São Francisco e a peleja da água
A transposição do São Francisco é contada no O POVO, em grandes reportagens etnográficas, desde quando as intenções eram só papel. Travessia do rio de nascente a foz, ver até onde resistiria. Desenhos de futuros canais para o Velho Chico se confirmando. Outros Nordestes precisando dele. Até que o céu esquenta numa grande estiagem, a maior de quase um século. Chuvas que não encheram rios nem barragens. O planeta virou seca. Bateu a peleja por água. Na marca centenária de um grande romance cearense: Os Quinzes. Obras da transposição a caminho, apesar de crises políticas e econômicas. Até peixes já sem água. Mas qualquer pingo do céu desfaz saudade de inverno. O afeto sertanejo não desagradece. Peleja sempre haverá.
Projeto gráfico: Do barro ao concreto, uma leitura visual
Por Gil Dicelli
A cada especial, o desafio e o prazer de dar feição ao conteúdo. A identidade visual de mais este suplemento da série A Peleja da Água é moldada no barro, rastro simbólico do rio que chega às terras devastadas pela estiagem. Esse encontro delineia vidas, santos, bichos, imagens.

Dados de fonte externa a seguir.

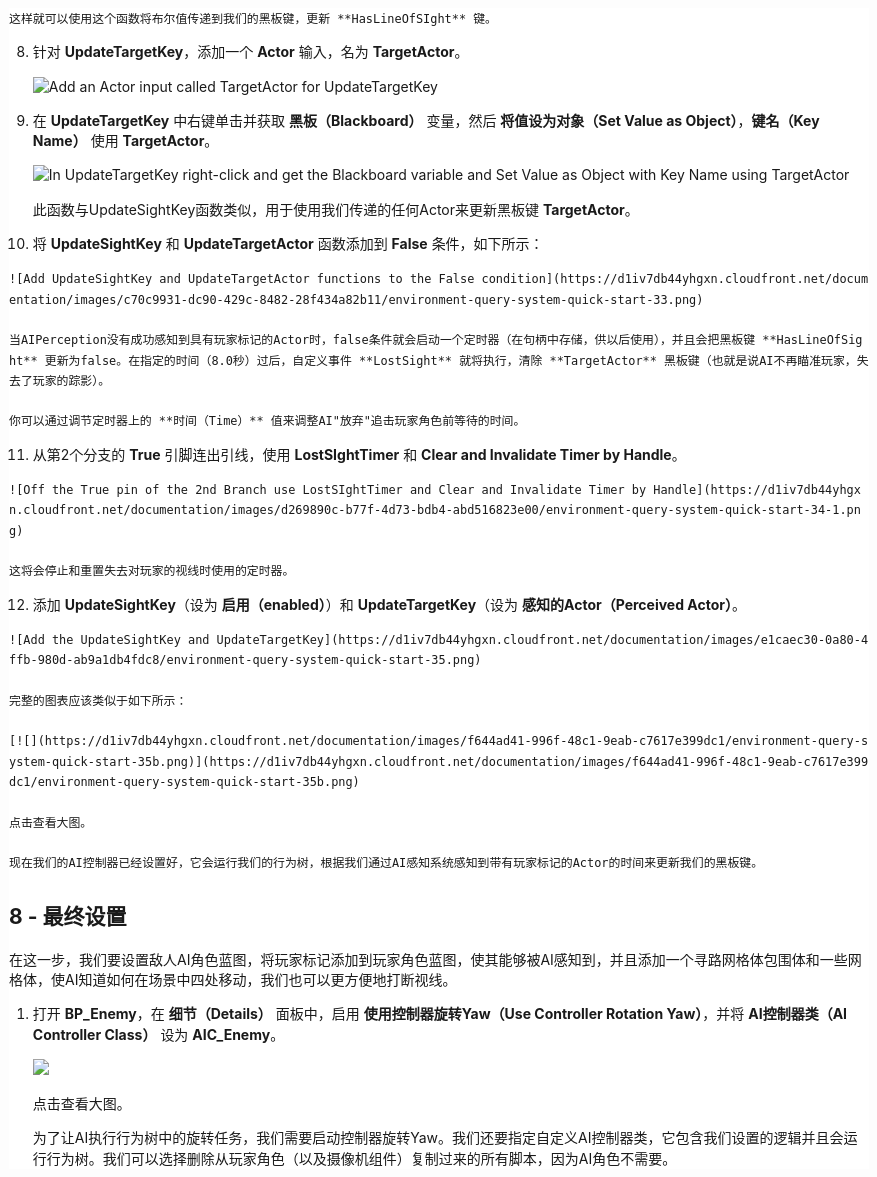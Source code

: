     这样就可以使用这个函数将布尔值传递到我们的黑板键，更新 **HasLineOfSIght** 键。
    
8.  针对 **UpdateTargetKey**，添加一个 **Actor** 输入，名为 **TargetActor**。
    
    ![Add an Actor input called TargetActor for UpdateTargetKey](https://d1iv7db44yhgxn.cloudfront.net/documentation/images/eb0f171a-89a2-45da-a672-762ef793e076/environment-query-system-quick-start-31.png)
9.  在 **UpdateTargetKey** 中右键单击并获取 **黑板（Blackboard）** 变量，然后 **将值设为对象（Set Value as Object）**，**键名（Key Name）** 使用 **TargetActor**。
    
    ![In UpdateTargetKey right-click and get the Blackboard variable and Set Value as Object with Key Name using TargetActor](https://d1iv7db44yhgxn.cloudfront.net/documentation/images/9c2e9ab1-a6d7-4c45-ba87-66016863cda3/environment-query-system-quick-start-32.png)
    
    此函数与UpdateSightKey函数类似，用于使用我们传递的任何Actor来更新黑板键 **TargetActor**。
    
10.  将 **UpdateSightKey** 和 **UpdateTargetActor** 函数添加到 **False** 条件，如下所示：
    
    ![Add UpdateSightKey and UpdateTargetActor functions to the False condition](https://d1iv7db44yhgxn.cloudfront.net/documentation/images/c70c9931-dc90-429c-8482-28f434a82b11/environment-query-system-quick-start-33.png)
    
    当AIPerception没有成功感知到具有玩家标记的Actor时，false条件就会启动一个定时器（在句柄中存储，供以后使用），并且会把黑板键 **HasLineOfSight** 更新为false。在指定的时间（8.0秒）过后，自定义事件 **LostSight** 就将执行，清除 **TargetActor** 黑板键（也就是说AI不再瞄准玩家，失去了玩家的踪影）。
    
    你可以通过调节定时器上的 **时间（Time）** 值来调整AI"放弃"追击玩家角色前等待的时间。
    
11.  从第2个分支的 **True** 引脚连出引线，使用 **LostSIghtTimer** 和 **Clear and Invalidate Timer by Handle**。
    
    ![Off the True pin of the 2nd Branch use LostSIghtTimer and Clear and Invalidate Timer by Handle](https://d1iv7db44yhgxn.cloudfront.net/documentation/images/d269890c-b77f-4d73-bdb4-abd516823e00/environment-query-system-quick-start-34-1.png)
    
    这将会停止和重置失去对玩家的视线时使用的定时器。
    
12.  添加 **UpdateSightKey**（设为 **启用（enabled）**）和 **UpdateTargetKey**（设为 **感知的Actor（Perceived Actor）**。
    
    ![Add the UpdateSightKey and UpdateTargetKey](https://d1iv7db44yhgxn.cloudfront.net/documentation/images/e1caec30-0a80-4ffb-980d-ab9a1db4fdc8/environment-query-system-quick-start-35.png)
    
    完整的图表应该类似于如下所示：
    
    [![](https://d1iv7db44yhgxn.cloudfront.net/documentation/images/f644ad41-996f-48c1-9eab-c7617e399dc1/environment-query-system-quick-start-35b.png)](https://d1iv7db44yhgxn.cloudfront.net/documentation/images/f644ad41-996f-48c1-9eab-c7617e399dc1/environment-query-system-quick-start-35b.png)
    
    点击查看大图。
    
    现在我们的AI控制器已经设置好，它会运行我们的行为树，根据我们通过AI感知系统感知到带有玩家标记的Actor的时间来更新我们的黑板键。
    

## 8 - 最终设置

在这一步，我们要设置敌人AI角色蓝图，将玩家标记添加到玩家角色蓝图，使其能够被AI感知到，并且添加一个寻路网格体包围体和一些网格体，使AI知道如何在场景中四处移动，我们也可以更方便地打断视线。

1.  打开 **BP\_Enemy**，在 **细节（Details）** 面板中，启用 **使用控制器旋转Yaw（Use Controller Rotation Yaw）**，并将 **AI控制器类（AI Controller Class）** 设为 **AIC\_Enemy**。
    
    [![](https://d1iv7db44yhgxn.cloudfront.net/documentation/images/3fa8edd3-0bd0-40c1-84a2-812209796703/environment-query-system-quick-start-36.png)](https://d1iv7db44yhgxn.cloudfront.net/documentation/images/3fa8edd3-0bd0-40c1-84a2-812209796703/environment-query-system-quick-start-36.png)
    
    点击查看大图。
    
    为了让AI执行行为树中的旋转任务，我们需要启动控制器旋转Yaw。我们还要指定自定义AI控制器类，它包含我们设置的逻辑并且会运行行为树。我们可以选择删除从玩家角色（以及摄像机组件）复制过来的所有脚本，因为AI角色不需要。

Memória ancestral de onde viemos e pra onde vamos, em meio ao aparato do concreto e da tecnologia de uma mega-obra dessa natureza. Nesse cenário, convidei o artista plástico Carlus Campos para dar vida às esculturas deste suplemento. Paredes laterais em argila guiam o fluxo do conteúdo das páginas, orientam a navegação e registram, através dos desenhos no barro, as várias narrativas. A tipografia vernacular, em títulos e detalhes, dialoga e referencia um povo. Colunas de textos têm desenhos inspirados no canal que contorna chãos e traz a água. É a nossa tradução.
GIL DICELLI é editor-executivo do Núcleo de Imagem
Webdoc: A reinvenção da carranca
Por Emerson Maranhão
O webdoc que integra este projeto especial pega a estrada e nela segue encantado com a paisagem. Ou as paisagens, para ser preciso. Tanto a geográfica, rodovia após rodovia, quanto a humana. Em ambas, sobressaem-se as modificações que as águas do Velho Chico anunciam, impõem, frustram ou alimentam. Tanto uma quanto a outra enchem nossa tela para nela escorrer suas narrativas. Rotas alteradas pelo novo trajeto, ainda em processo. Assim com a carranca, ícone máximo do rio São Francisco, rompe com a miudez do barro que lhe dá forma e se reinventa numa outra natureza.
ÉMERSON MARANHÃO é editor de conteúdo do Núcleo Audiovisual
Dois rios na palma da mão
Por Cláudio Ribeiro (textos)Por Mateus Dantas (fotos)Por Carlus Campos (esculturas)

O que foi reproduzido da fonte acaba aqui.